Problem requirements: Copy every line from the records that holds the word "border".

::: Study material

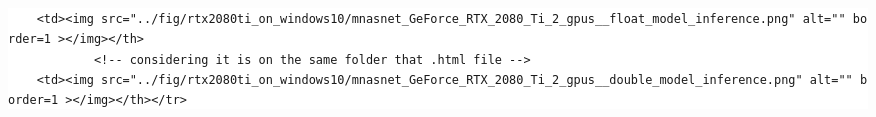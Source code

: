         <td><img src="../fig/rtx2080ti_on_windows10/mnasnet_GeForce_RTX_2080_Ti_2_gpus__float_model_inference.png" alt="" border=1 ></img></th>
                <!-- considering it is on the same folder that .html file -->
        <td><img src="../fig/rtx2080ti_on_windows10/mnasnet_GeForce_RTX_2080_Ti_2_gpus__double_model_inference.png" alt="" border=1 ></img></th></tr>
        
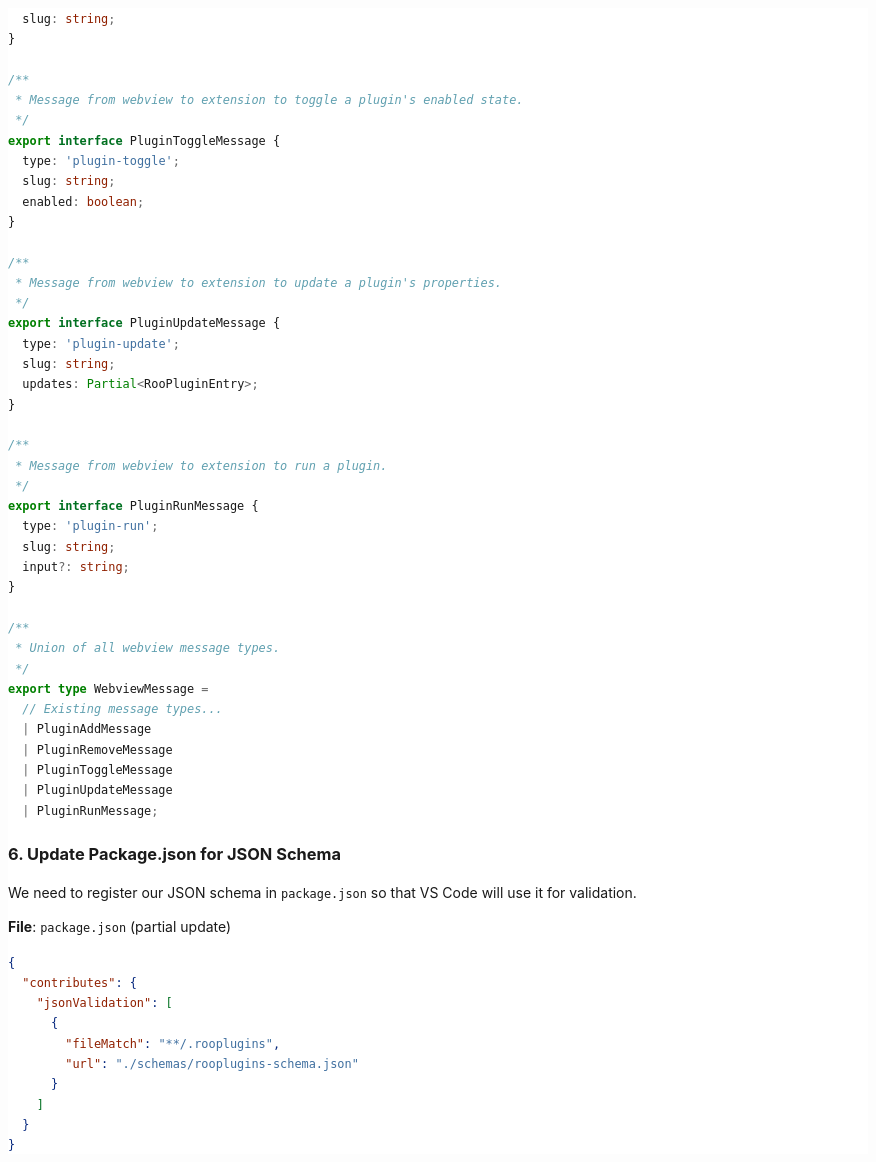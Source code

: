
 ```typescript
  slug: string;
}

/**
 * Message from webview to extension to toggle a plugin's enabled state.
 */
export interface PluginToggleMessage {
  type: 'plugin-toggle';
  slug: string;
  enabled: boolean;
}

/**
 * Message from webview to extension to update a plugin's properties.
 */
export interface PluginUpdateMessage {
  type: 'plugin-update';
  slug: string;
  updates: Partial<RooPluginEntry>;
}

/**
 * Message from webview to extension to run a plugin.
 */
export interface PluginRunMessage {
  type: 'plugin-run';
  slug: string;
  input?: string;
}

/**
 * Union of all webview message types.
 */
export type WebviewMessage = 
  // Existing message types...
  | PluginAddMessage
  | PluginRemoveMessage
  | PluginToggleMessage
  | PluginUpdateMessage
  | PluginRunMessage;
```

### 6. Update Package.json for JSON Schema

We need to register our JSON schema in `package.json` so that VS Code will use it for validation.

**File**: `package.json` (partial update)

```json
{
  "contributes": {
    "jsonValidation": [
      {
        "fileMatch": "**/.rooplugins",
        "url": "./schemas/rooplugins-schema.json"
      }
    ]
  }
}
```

::::::

The answer:
:         <td><img src="../fig/rtx2080ti_on_windows10/mnasnet_GeForce_RTX_2080_Ti_2_gpus__float_model_inference.png" alt="" border=1 ></img></th>
        <td><img src="../fig/rtx2080ti_on_windows10/mnasnet_GeForce_RTX_2080_Ti_2_gpus__double_model_inference.png" alt="" border=1 ></img></th></tr>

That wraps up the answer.